LA CORTE SUPREMA DI CASSAZIONE

SEZIONE SESTA CIVILE

SOTTOSEZIONE 3

Composta dagli Ill.mi Sigg.ri Magistrati:

Dott. AMENDOLA Adelaide – Presidente –

Dott. ARMANO Uliana – Consigliere –

Dott. BARRECA Giuseppina Luciana – Consigliere –

Dott. CIRILLO Francesco Maria – Consigliere –

Dott. ROSSETTI Marco – rel. Consigliere –

ha pronunciato la seguente:

ORDINANZA

sul ricorso 485-2015 proposto da:

CARIGE ASSICURAZIONI S.P.A., (ora Amissima Assicurazioni S.p.A.) CF.

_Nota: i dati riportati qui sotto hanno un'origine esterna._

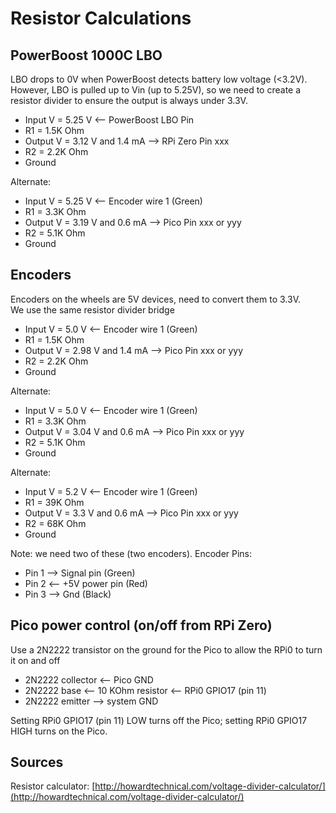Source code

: # Resistor Calculations

## PowerBoost 1000C LBO

LBO drops to 0V when PowerBoost detects battery low voltage (<3.2V).  
However, LBO is pulled up to Vin (up to 5.25V), 
so we need to create a resistor divider to ensure the output 
is always under 3.3V.

* Input V = 5.25 V   <-- PowerBoost LBO Pin
* R1 = 1.5K Ohm
* Output V = 3.12 V and 1.4 mA  --> RPi Zero Pin xxx
* R2 = 2.2K Ohm
* Ground

Alternate:

* Input V = 5.25 V              <-- Encoder wire 1 (Green)
* R1 = 3.3K Ohm
* Output V = 3.19 V and 0.6 mA  --> Pico Pin xxx or yyy
* R2 = 5.1K Ohm
* Ground   

## Encoders

Encoders on the wheels are 5V devices, need to convert them to 3.3V.  
We use the same resistor divider bridge

* Input V = 5.0 V              <-- Encoder wire 1 (Green)
* R1 = 1.5K Ohm
* Output V = 2.98 V and 1.4 mA  --> Pico Pin xxx or yyy
* R2 = 2.2K Ohm
* Ground                       

Alternate:

* Input V = 5.0 V              <-- Encoder wire 1 (Green)
* R1 = 3.3K Ohm
* Output V = 3.04 V and 0.6 mA  --> Pico Pin xxx or yyy
* R2 = 5.1K Ohm
* Ground   


Alternate:

* Input V = 5.2 V              <-- Encoder wire 1 (Green)
* R1 = 39K Ohm
* Output V = 3.3 V and 0.6 mA  --> Pico Pin xxx or yyy
* R2 = 68K Ohm
* Ground   

Note:  we need two of these (two encoders).
Encoder Pins:

* Pin 1 --> Signal pin (Green)
* Pin 2 <-- +5V power pin (Red)
* Pin 3 --> Gnd (Black)


## Pico power control (on/off from RPi Zero)

Use a 2N2222 transistor on the ground for the Pico to allow the RPi0 to turn it 
on and off

* 2N2222 collector <-- Pico GND
* 2N2222 base <-- 10 KOhm resistor <-- RPi0 GPIO17 (pin 11)
* 2N2222 emitter --> system GND 

Setting RPi0 GPIO17 (pin 11) LOW turns off the Pico; setting RPi0 GPIO17 HIGH turns on the Pico.




## Sources

Resistor calculator: [http://howardtechnical.com/voltage-divider-calculator/](http://howardtechnical.com/voltage-divider-calculator/)
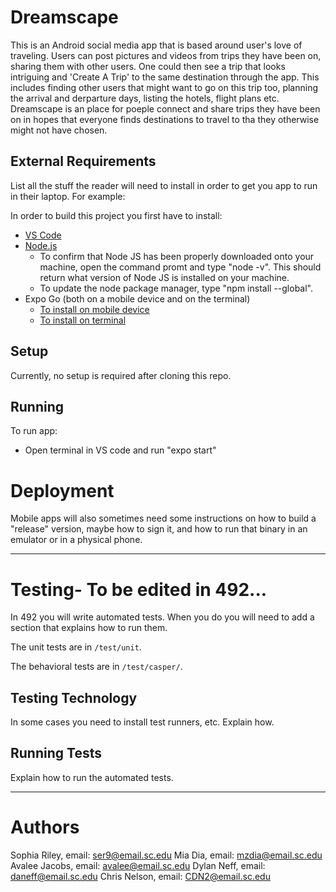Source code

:# Dreamscape

This is an Android social media app that is based around user's love of traveling.
Users can post pictures and videos from trips they have been on, sharing them with
other users. One could then see a trip that looks intriguing and 'Create A Trip'
to the same destination through the app. This includes finding other users that 
might want to go on this trip too, planning the arrival and derparture days, 
listing the hotels, flight plans etc. Dreamscape is an place for poeple connect and
share trips they have been on in hopes that everyone finds destinations to travel 
to tha they otherwise might not have chosen. 

## External Requirements

List all the stuff the reader will need to install in order to get you app to
run in their laptop. For example:

In order to build this project you first have to install:

* [VS Code](https://code.visualstudio.com/)
* [Node.js](https://nodejs.org/en/)
  * To confirm that Node JS has been properly downloaded onto your machine, open the command promt and type "node -v". This should return what version of Node JS is       installed on your machine.
  * To update the node package manager, type "npm install --global".
* Expo Go (both on a mobile device and on the terminal)
  * [To install on mobile device](https://expo.dev/client)
  * [To install on terminal](https://docs.expo.dev/workflow/expo-cli/)

## Setup

Currently, no setup is required after cloning this repo.

## Running

To run app:
* Open terminal in VS code and run "expo start"

# Deployment

Mobile apps will also sometimes need some instructions on how to build a
"release" version, maybe how to sign it, and how to run that binary in an
emulator or in a physical phone.

---------------------------------------------------------------------------------------------------------------------------------------------------------------

# Testing- To be edited in 492...

In 492 you will write automated tests. When you do you will need to add a
section that explains how to run them.

The unit tests are in `/test/unit`.

The behavioral tests are in `/test/casper/`.

## Testing Technology

In some cases you need to install test runners, etc. Explain how.

## Running Tests

Explain how to run the automated tests.

---------------------------------------------------------------------------------------------------------------------------------------------------------------

# Authors

Sophia Riley, email: ser9@email.sc.edu
Mia Dia, email: mzdia@email.sc.edu
Avalee Jacobs, email: avalee@email.sc.edu
Dylan Neff, email: daneff@email.sc.edu
Chris Nelson, email: CDN2@email.sc.edu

(OMISSIS), in persona del suo procuratore speciale, elettivamente

domiciliata in ROMA, VIA CAIO MARIO 27, presso lo studio

dell’avvocato FRANCESCO ALESSANDRO MAGNI, che la rappresenta e

difende in virtù di mandato a margine del ricorso;

– ricorrente –

contro

M.A., AURORA ASSICURAZIONI S.P.A., A.G.,

ABRUZZESE TRASPORTI SAA S.R.L.;

– intimati –

avverso la sentenza n. 2122/2014 della CORTE D’APPELLO di NAPOLI,

emessa il 19/04/2014 e depositata il 14/05/2014;

udita la relazione della causa svolta nella camera di consiglio del

03/11/2016 dal Consigliere Relatore Dott. MARCO ROSSETTI;

udito l’Avvocato Chiara Srubek Tomassy (delega Avvocato Francesco

Alessandro Magni), per la ricorrente, che si riporta agli atti

scritti.

Fatto

SVOLGIMENTO DEL PROCESSO

1. Il consigliere relatore ha depositato, ai sensi dell’art. 380 bis c.p.c., la seguente relazione:

“1. Il (OMISSIS) si verificò un sinistro stradale che coinvolse due autocarri:

-) il primo condotto in leasing dalla società Abruzzese Trasporti condotto da R.G. ed assicurato dalla società Carige s.p.a.;

-)il secondo di proprietà di M.A., condotto da A.G. ed assicurato dalla Aurora s.p.a. (che in seguito muterà ragione sociale in UGf Assicurazioni;

2. Nel 2000 A.G. convenne dinanzi al Tribunale di Nola, tra gli altri, M.A. e la società Carige, chiedendone la condanna al risarcimento dei danni patiti in conseguenza del suddetto sinistro.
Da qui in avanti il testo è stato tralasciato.